PROVIDED DATA START

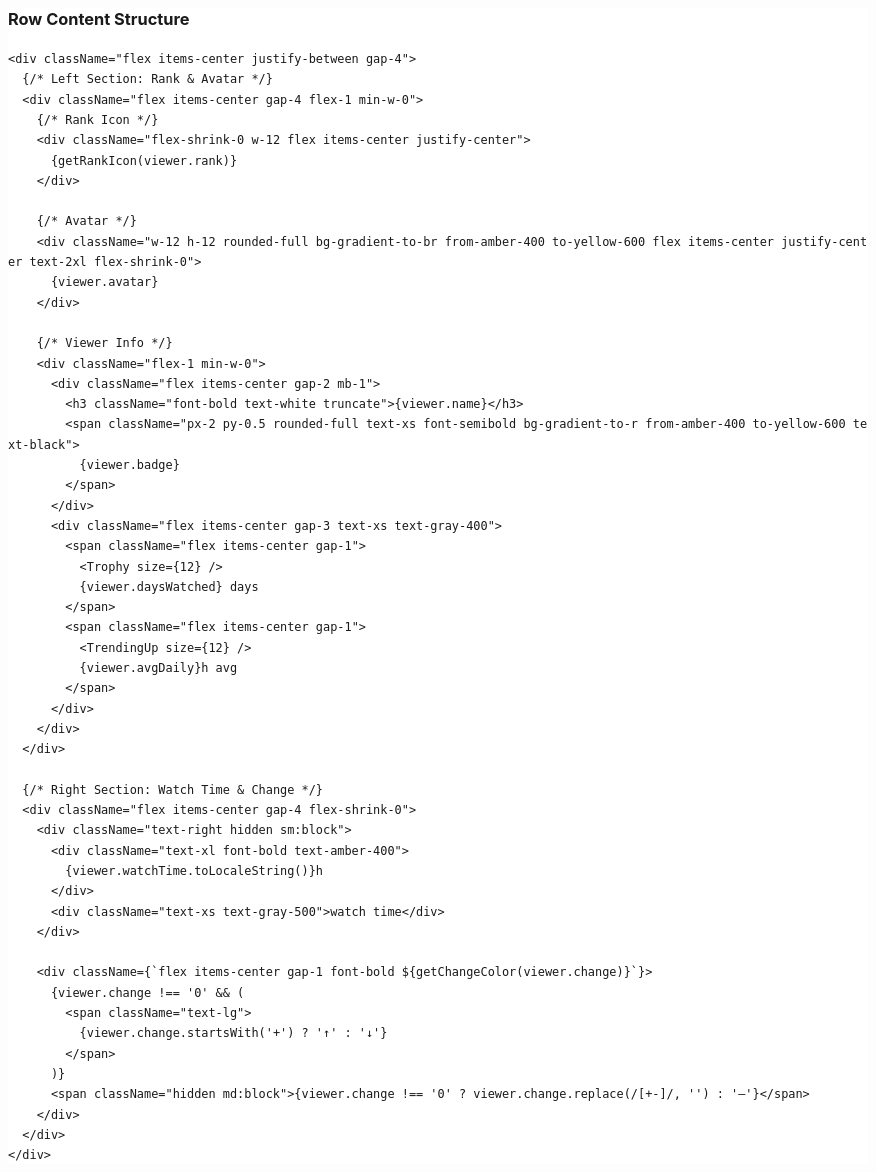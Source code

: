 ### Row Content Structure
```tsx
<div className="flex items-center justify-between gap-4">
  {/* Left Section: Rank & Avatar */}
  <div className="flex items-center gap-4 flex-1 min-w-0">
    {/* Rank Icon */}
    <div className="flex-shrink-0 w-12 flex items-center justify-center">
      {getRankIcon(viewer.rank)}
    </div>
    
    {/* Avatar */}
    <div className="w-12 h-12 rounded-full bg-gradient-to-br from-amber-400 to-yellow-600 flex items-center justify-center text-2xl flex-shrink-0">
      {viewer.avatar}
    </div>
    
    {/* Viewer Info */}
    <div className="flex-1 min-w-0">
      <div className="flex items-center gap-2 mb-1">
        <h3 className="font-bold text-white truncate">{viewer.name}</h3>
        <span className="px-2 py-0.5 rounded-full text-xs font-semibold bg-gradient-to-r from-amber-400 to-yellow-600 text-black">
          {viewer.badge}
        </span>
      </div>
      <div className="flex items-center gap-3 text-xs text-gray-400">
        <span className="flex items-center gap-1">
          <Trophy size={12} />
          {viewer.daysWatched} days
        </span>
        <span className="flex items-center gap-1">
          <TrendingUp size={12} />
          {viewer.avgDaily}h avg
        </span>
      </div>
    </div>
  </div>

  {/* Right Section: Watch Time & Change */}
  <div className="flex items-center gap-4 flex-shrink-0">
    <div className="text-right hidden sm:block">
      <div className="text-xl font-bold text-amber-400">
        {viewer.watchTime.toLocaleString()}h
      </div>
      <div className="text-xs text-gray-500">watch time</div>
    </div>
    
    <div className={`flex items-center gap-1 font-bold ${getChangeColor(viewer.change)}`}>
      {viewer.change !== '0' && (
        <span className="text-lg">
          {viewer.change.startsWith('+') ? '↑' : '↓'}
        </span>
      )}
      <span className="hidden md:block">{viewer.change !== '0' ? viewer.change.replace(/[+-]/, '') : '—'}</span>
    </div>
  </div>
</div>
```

PROVIDED DATA END
PROVIDED DATA START

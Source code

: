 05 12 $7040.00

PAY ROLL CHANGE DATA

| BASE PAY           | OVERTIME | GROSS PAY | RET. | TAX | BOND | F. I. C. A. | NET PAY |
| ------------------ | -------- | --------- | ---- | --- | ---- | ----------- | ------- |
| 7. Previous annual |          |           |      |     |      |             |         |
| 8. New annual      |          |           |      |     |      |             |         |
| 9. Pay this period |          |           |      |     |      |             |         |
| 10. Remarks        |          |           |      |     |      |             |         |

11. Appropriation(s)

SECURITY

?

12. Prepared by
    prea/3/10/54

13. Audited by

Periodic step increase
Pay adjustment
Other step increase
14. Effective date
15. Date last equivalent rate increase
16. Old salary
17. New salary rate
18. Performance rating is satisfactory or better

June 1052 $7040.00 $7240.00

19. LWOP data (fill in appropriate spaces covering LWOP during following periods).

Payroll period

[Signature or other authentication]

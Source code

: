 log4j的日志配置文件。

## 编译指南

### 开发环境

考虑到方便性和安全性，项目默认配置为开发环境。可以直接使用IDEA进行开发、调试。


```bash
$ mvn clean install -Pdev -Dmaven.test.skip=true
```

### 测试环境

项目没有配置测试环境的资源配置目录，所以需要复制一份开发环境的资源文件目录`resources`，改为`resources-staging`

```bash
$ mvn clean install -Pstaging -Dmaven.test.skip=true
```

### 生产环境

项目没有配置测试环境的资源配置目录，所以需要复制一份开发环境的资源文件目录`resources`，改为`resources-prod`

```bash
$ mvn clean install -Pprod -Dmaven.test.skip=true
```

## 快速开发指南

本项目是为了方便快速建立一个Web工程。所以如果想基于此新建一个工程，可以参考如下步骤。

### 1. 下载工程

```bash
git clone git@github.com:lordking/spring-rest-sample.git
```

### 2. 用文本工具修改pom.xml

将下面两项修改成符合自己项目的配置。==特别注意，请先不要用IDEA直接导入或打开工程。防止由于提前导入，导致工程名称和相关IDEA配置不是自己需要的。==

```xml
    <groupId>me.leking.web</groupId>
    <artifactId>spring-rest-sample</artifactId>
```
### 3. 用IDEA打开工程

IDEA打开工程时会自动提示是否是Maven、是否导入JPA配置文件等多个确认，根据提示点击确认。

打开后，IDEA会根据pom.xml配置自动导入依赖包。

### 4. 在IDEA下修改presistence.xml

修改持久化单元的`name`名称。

PROVIDED DATA END

TASK TO COMPLETE: Your response should contain each line of the listing in which the word "skip" occurs.

RESPONSE FOR THIS EXERCISE:
$ mvn clean install -Pdev -Dmaven.test.skip=true
$ mvn clean install -Pstaging -Dmaven.test.skip=true
$ mvn clean install -Pprod -Dmaven.test.skip=true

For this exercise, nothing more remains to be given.